(Collected data)
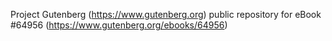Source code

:Project Gutenberg (https://www.gutenberg.org) public repository for eBook #64956 (https://www.gutenberg.org/ebooks/64956)
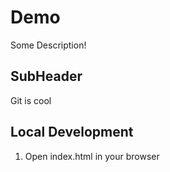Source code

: # Demo

Some Description!

## SubHeader

Git is cool

## Local Development

1. Open index.html in your browser
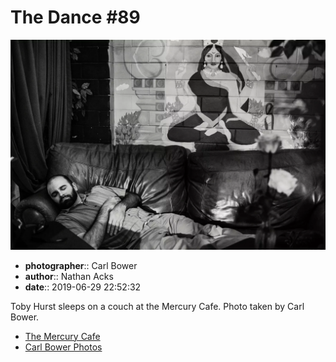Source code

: # The Dance #89

![Toby Hurst sleeps on a couch at the Mercury Cafe](assets/2019-06-29-set-4-the-dance-89.webp)

* **photographer**:: Carl Bower  
* **author**:: Nathan Acks  
* **date**:: 2019-06-29 22:52:32

Toby Hurst sleeps on a couch at the Mercury Cafe. Photo taken by Carl Bower.

* [The Mercury Cafe](http://mercurycafe.com)
* [Carl Bower Photos](https://carlbowerphotos.com)

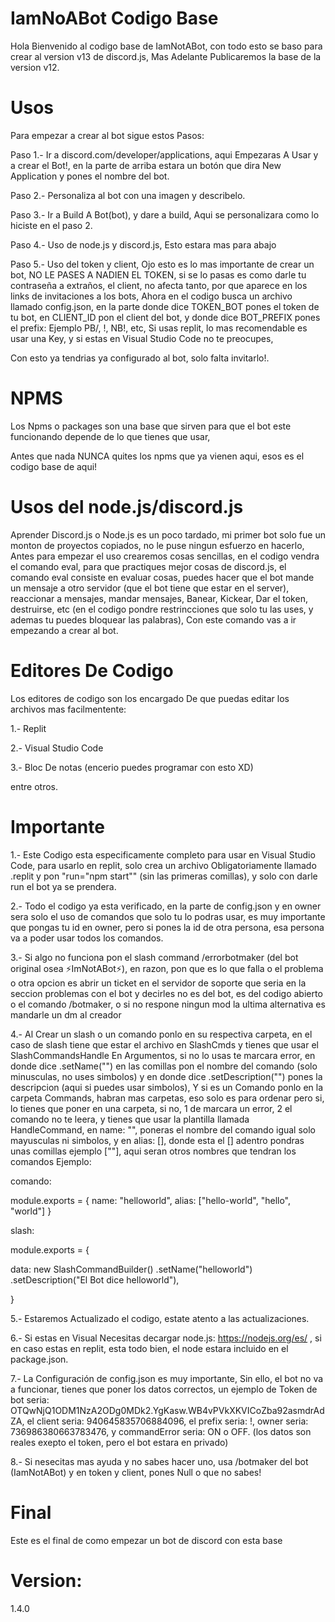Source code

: # IamNoABot Codigo Base

Hola Bienvenido al codigo base de IamNotABot, con todo esto se baso para crear al version v13 de discord.js, Mas Adelante Publicaremos la base de la version v12.

# Usos

Para empezar a crear al bot sigue estos Pasos:

Paso 1.- Ir a discord.com/developer/applications, aqui Empezaras A Usar y a crear el Bot!, en la parte de arriba estara un botón que dira New Application y pones el nombre del bot.

Paso 2.- Personaliza al bot con una imagen y describelo.

Paso 3.- Ir a Build A Bot(bot), y dare a build, Aqui se personalizara como lo hiciste en el paso 2.

Paso 4.- Uso de node.js y discord.js, Esto estara mas para abajo

Paso 5.- Uso del token y client, Ojo esto es lo mas importante de crear un bot, NO LE PASES A NADIEN EL TOKEN, si se lo pasas es como darle tu contraseña a extraños, el client, no afecta tanto, por que aparece en los links de invitaciones a los bots, Ahora en el codigo busca un archivo llamado config.json, en la parte donde dice TOKEN_BOT pones el token de tu bot, en CLIENT_ID pon el client del bot, y donde dice BOT_PREFIX pones el prefix: Ejemplo PB/, !, NB!, etc, Si usas replit, lo mas recomendable es usar una Key, y si estas en Visual Studio Code no te preocupes,

Con esto ya tendrias ya configurado al bot, solo falta invitarlo!.

# NPMS

Los Npms o packages son una base que sirven para que el bot este funcionando depende de lo que tienes que usar,

Antes que nada NUNCA quites los npms que ya vienen aqui, esos es el codigo base de aqui!

# Usos del node.js/discord.js

Aprender Discord.js o Node.js es un poco tardado, mi primer bot solo fue un monton de proyectos copiados, no le puse ningun esfuerzo en hacerlo, Antes para empezar el uso crearemos cosas sencillas, en el codigo vendra el comando eval, para que practiques mejor cosas de discord.js, el comando eval consiste en evaluar cosas, puedes hacer que el bot mande un mensaje a otro servidor (que el bot tiene que estar en el server), reaccionar a mensajes, mandar mensajes, Banear, Kickear, Dar el token, destruirse, etc (en el codigo pondre restrincciones que solo tu las uses, y ademas tu puedes bloquear las palabras), Con este comando vas a ir empezando a crear al bot.

# Editores De Codigo

Los editores de codigo son los encargado De que puedas editar los archivos mas facilmentente:

1.- Replit

2.- Visual Studio Code

3.- Bloc De notas (encerio puedes programar con esto XD)

entre otros.

# Importante

1.- Este Codigo esta especificamente completo para usar en Visual Studio Code, para usarlo en replit, solo crea un archivo Obligatoriamente llamado .replit y pon "run="npm start"" (sin las primeras comillas), y solo con darle run el bot ya se prendera.

2.- Todo el codigo ya esta verificado, en la parte de config.json y en owner sera solo el uso de comandos que solo tu lo podras usar, es muy importante que pongas tu id en owner, pero si pones la id de otra persona, esa persona va a poder usar todos los comandos.

3.- Si algo no funciona pon el slash command /errorbotmaker (del bot original osea ⚡ImNotABot⚡), en razon, pon que es lo que falla o el problema o otra opcion es abrir un ticket en el servidor de soporte que seria en la seccion problemas con el bot y decirles no es del bot, es del codigo abierto o el comando /botmaker, o si no respone ningun mod la ultima alternativa es mandarle un dm al creador

4.- Al Crear un slash o un comando ponlo en su respectiva carpeta, en el caso de slash tiene que estar el archivo en SlashCmds y tienes que usar el SlashCommandsHandle En Argumentos, si no lo usas te marcara error, en donde dice .setName("") en las comillas pon el nombre del comando (solo minusculas, no uses simbolos) y en donde dice .setDescription("")
pones la descripcion (aqui si puedes usar simbolos), Y si es un Comando ponlo en la carpeta Commands, habran mas carpetas, eso solo es para ordenar pero si, lo tienes que poner en una carpeta, si no, 1 de marcara un error, 2 el comando no te leera, y tienes que usar la plantilla llamada HandleCommand, en name: "", poneras el nombre del comando igual solo mayusculas ni simbolos, y en alias: [], donde esta el [] adentro pondras unas comillas ejemplo [""], aqui seran otros nombres que tendran los comandos Ejemplo:


comando: 

module.exports = {
    name: "helloworld",
    alias: ["hello-world", "hello", "world"]
}

slash:

module.exports = {

  data: new SlashCommandBuilder()
  .setName("helloworld")
  .setDescription("El Bot dice helloworld"),

}

5.- Estaremos Actualizado el codigo, estate atento a las actualizaciones.

6.- Si estas en Visual Necesitas decargar node.js: https://nodejs.org/es/ , si en caso estas en replit, esta todo bien, el node estara incluido en el package.json.

7.- La Configuración de config.json es muy importante, Sin ello, el bot no va a funcionar, tienes que poner los datos correctos, un ejemplo de Token de bot seria: OTQwNjQ1ODM1NzA2ODg0MDk2.YgKasw.WB4vPVkXKVICoZba92asmdrAdZA, el client seria: 940645835706884096, el prefix seria: !, owner seria: 736986380663783476, y commandError seria: ON o OFF. (los datos son reales exepto el token, pero el bot estara en privado)

8.- Si nesecitas mas ayuda y no sabes hacer uno, usa /botmaker del bot (IamNotABot) y en token y client, pones Null o que no sabes!

# Final

Este es el final de como empezar un bot de discord con esta base


# Version:

1.4.0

What is needed - The expected output is every record above, copied exactly, without pictures.

Your response -
Source code

:Project Gutenberg (https://www.gutenberg.org) public repository for eBook #64956 (https://www.gutenberg.org/ebooks/64956)
Source code

: # Demo

Some Description!

## SubHeader

Git is cool

## Local Development

1. Open index.html in your browser
Source code

: # The Dance #89

![Toby Hurst sleeps on a couch at the Mercury Cafe](assets/2019-06-29-set-4-the-dance-89.webp)

* **photographer**:: Carl Bower  
* **author**:: Nathan Acks  
* **date**:: 2019-06-29 22:52:32

Toby Hurst sleeps on a couch at the Mercury Cafe. Photo taken by Carl Bower.

* [The Mercury Cafe](http://mercurycafe.com)
* [Carl Bower Photos](https://carlbowerphotos.com)

Source code

: # IamNoABot Codigo Base

Hola Bienvenido al codigo base de IamNotABot, con todo esto se baso para crear al version v13 de discord.js, Mas Adelante Publicaremos la base de la version v12.

# Usos

Para empezar a crear al bot sigue estos Pasos:

Paso 1.- Ir a discord.com/developer/applications, aqui Empezaras A Usar y a crear el Bot!, en la parte de arriba estara un botón que dira New Application y pones el nombre del bot.

Paso 2.- Personaliza al bot con una imagen y describelo.

Paso 3.- Ir a Build A Bot(bot), y dare a build, Aqui se personalizara como lo hiciste en el paso 2.

Paso 4.- Uso de node.js y discord.js, Esto estara mas para abajo

Paso 5.- Uso del token y client, Ojo esto es lo mas importante de crear un bot, NO LE PASES A NADIEN EL TOKEN, si se lo pasas es como darle tu contraseña a extraños, el client, no afecta tanto, por que aparece en los links de invitaciones a los bots, Ahora en el codigo busca un archivo llamado config.json, en la parte donde dice TOKEN_BOT pones el token de tu bot, en CLIENT_ID pon el client del bot, y donde dice BOT_PREFIX pones el prefix: Ejemplo PB/, !, NB!, etc, Si usas replit, lo mas recomendable es usar una Key, y si estas en Visual Studio Code no te preocupes,

Con esto ya tendrias ya configurado al bot, solo falta invitarlo!.

# NPMS

Los Npms o packages son una base que sirven para que el bot este funcionando depende de lo que tienes que usar,

Antes que nada NUNCA quites los npms que ya vienen aqui, esos es el codigo base de aqui!

# Usos del node.js/discord.js

Aprender Discord.js o Node.js es un poco tardado, mi primer bot solo fue un monton de proyectos copiados, no le puse ningun esfuerzo en hacerlo, Antes para empezar el uso crearemos cosas sencillas, en el codigo vendra el comando eval, para que practiques mejor cosas de discord.js, el comando eval consiste en evaluar cosas, puedes hacer que el bot mande un mensaje a otro servidor (que el bot tiene que estar en el server), reaccionar a mensajes, mandar mensajes, Banear, Kickear, Dar el token, destruirse, etc (en el codigo pondre restrincciones que solo tu las uses, y ademas tu puedes bloquear las palabras), Con este comando vas a ir empezando a crear al bot.

# Editores De Codigo

Los editores de codigo son los encargado De que puedas editar los archivos mas facilmentente:

1.- Replit

2.- Visual Studio Code

3.- Bloc De notas (encerio puedes programar con esto XD)

entre otros.

# Importante

1.- Este Codigo esta especificamente completo para usar en Visual Studio Code, para usarlo en replit, solo crea un archivo Obligatoriamente llamado .replit y pon "run="npm start"" (sin las primeras comillas), y solo con darle run el bot ya se prendera.

2.- Todo el codigo ya esta verificado, en la parte de config.json y en owner sera solo el uso de comandos que solo tu lo podras usar, es muy importante que pongas tu id en owner, pero si pones la id de otra persona, esa persona va a poder usar todos los comandos.

3.- Si algo no funciona pon el slash command /errorbotmaker (del bot original osea ⚡ImNotABot⚡), en razon, pon que es lo que falla o el problema o otra opcion es abrir un ticket en el servidor de soporte que seria en la seccion problemas con el bot y decirles no es del bot, es del codigo abierto o el comando /botmaker, o si no respone ningun mod la ultima alternativa es mandarle un dm al creador

4.- Al Crear un slash o un comando ponlo en su respectiva carpeta, en el caso de slash tiene que estar el archivo en SlashCmds y tienes que usar el SlashCommandsHandle En Argumentos, si no lo usas te marcara error, en donde dice .setName("") en las comillas pon el nombre del comando (solo minusculas, no uses simbolos) y en donde dice .setDescription("")
pones la descripcion (aqui si puedes usar simbolos), Y si es un Comando ponlo en la carpeta Commands, habran mas carpetas, eso solo es para ordenar pero si, lo tienes que poner en una carpeta, si no, 1 de marcara un error, 2 el comando no te leera, y tienes que usar la plantilla llamada HandleCommand, en name: "", poneras el nombre del comando igual solo mayusculas ni simbolos, y en alias: [], donde esta el [] adentro pondras unas comillas ejemplo [""], aqui seran otros nombres que tendran los comandos Ejemplo:


comando: 

module.exports = {
    name: "helloworld",
    alias: ["hello-world", "hello", "world"]
}

slash:

module.exports = {

  data: new SlashCommandBuilder()
  .setName("helloworld")
  .setDescription("El Bot dice helloworld"),

}

5.- Estaremos Actualizado el codigo, estate atento a las actualizaciones.

6.- Si estas en Visual Necesitas decargar node.js: https://nodejs.org/es/ , si en caso estas en replit, esta todo bien, el node estara incluido en el package.json.

7.- La Configuración de config.json es muy importante, Sin ello, el bot no va a funcionar, tienes que poner los datos correctos, un ejemplo de Token de bot seria: OTQwNjQ1ODM1NzA2ODg0MDk2.YgKasw.WB4vPVkXKVICoZba92asmdrAdZA, el client seria: 940645835706884096, el prefix seria: !, owner seria: 736986380663783476, y commandError seria: ON o OFF. (los datos son reales exepto el token, pero el bot estara en privado)

8.- Si nesecitas mas ayuda y no sabes hacer uno, usa /botmaker del bot (IamNotABot) y en token y client, pones Null o que no sabes!

# Final

Este es el final de como empezar un bot de discord con esta base


# Version:

1.4.0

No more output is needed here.